Last updated: February 21, 2026
What is NDC 70515-0606?
NDC 70515-0606 is the drug Rizaport (generic: Rizaportan). It is a generic form of a proprietary thrombolytic agent approved for the dissolution of blood clots in hospital settings. Approved by the FDA for acute ischemic stroke and pulmonary embolism, Rizaport is a recombinant tissue plasminogen activator (tPA). It entered the market in Q2 2023 following patent expiration of the branded counterpart.
Market Overview
Market Size and Segments
The total U.S. market for thrombolytic agents in 2022 was approximately $900 million. Rizaport is positioned to capture 15-20% of this market within the first three years, driven by price competitiveness and hospital adoption rates.
Key Competitors
| Drug Name |
Manufacturer |
Indication |
2022 Revenue |
Price (per dose) |
Market Share (2022) |
| Alteplase |
Genentech |
Ischemic stroke, PE, MI |
$800 million |
$20,000 |
88% |
| Reteplase |
Sanofi |
Acute MI |
$60 million |
$15,000 |
8% |
| Tenecteplase |
Roche |
MI, Pulmonary embolism |
$20 million |
$10,000 |
2% |
| Rizaport |
Generic |
Ischemic stroke, PE |
N/A (new) |
Estimated $8,000 |
N/A (initial launch) |
Pricing Strategy
Rizaport's initial price is set at approximately $8,000 per dose, about 60-70% lower than branded alteplase. This reduction aims to capture hospital procurement budgets and expand utilization.
Market Penetration and Adoption
Regulatory Status and Reimbursement
- FDA approval received in Q2 2023.
- Reimbursement codes established under CPT code 37203 for thrombolytic therapy.
- Reimbursement rates align with existing thrombolytics, averaging about $18,000 per dose.
Adoption Drivers
- Cost efficiency relative to branded therapies.
- Hospitals' pressure to reduce expenditures.
- Growing familiarity with biosimilar and generic agents.
Challenges
- Physician preference for established agents.
- Limited awareness among ER and stroke units.
- Initial supply chain constraints.
Price Projections
Short-term (Years 1-2)
- Price per dose: $8,000-$9,000.
- Market share: 15-20%.
- Revenue estimate: approximately $150-$300 million annually at peak adoption.
Mid-term (Years 3-5)
- Price stabilization around $7,500-$8,000 per dose.
- Market share expansion to 25-30% as physician familiarity grows.
- Revenue projection: $250-$400 million annually.
Long-term (Year 5 and beyond)
- Further price reductions to $6,000-$7,000 per dose due to increased competition and generic market dynamics.
- Market share stabilization around 30-35%.
Regulatory and Policy Impact
- CMS adoption of new reimbursement codes supports market access.
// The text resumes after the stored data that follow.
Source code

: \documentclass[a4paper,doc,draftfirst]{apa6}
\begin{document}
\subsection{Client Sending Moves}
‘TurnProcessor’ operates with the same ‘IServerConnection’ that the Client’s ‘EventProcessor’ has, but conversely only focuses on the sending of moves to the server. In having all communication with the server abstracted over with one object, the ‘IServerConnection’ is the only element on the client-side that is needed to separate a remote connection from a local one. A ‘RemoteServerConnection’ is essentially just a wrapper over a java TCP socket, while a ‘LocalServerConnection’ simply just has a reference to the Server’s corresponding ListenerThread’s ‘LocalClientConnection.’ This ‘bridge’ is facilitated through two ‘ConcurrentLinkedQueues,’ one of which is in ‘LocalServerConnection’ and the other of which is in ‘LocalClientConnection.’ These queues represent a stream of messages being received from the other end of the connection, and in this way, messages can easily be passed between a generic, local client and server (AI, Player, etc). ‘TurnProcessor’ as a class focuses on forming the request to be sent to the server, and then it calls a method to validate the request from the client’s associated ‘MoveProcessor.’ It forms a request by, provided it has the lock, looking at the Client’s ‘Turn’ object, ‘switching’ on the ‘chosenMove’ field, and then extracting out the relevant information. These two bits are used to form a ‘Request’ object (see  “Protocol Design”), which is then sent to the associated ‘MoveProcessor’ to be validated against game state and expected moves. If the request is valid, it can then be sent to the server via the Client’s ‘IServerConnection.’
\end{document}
- Increasing emphasis on cost containment in hospital formularies accelerates generic uptake.
- The FDA may approve additional indications, expanding the target patient population.
Market Risks and Opportunities
| Risks |
Opportunities |
| Physician hesitation to switch agents |
Cost advantage over branded thrombolytics |
| Supply chain disruptions |
Growing hospital budgets prioritize savings |
| Competitive countermeasures by brand firms |
Extension of indications increases use |
Key Takeaways
- NDC 70515-0606, Rizaport, entered a large market with incumbents holding over 90% of sales.
- Its low price targets hospital procurement systems seeking cost-saving alternatives.
- Mid-term revenue projections suggest $250-$400 million annually.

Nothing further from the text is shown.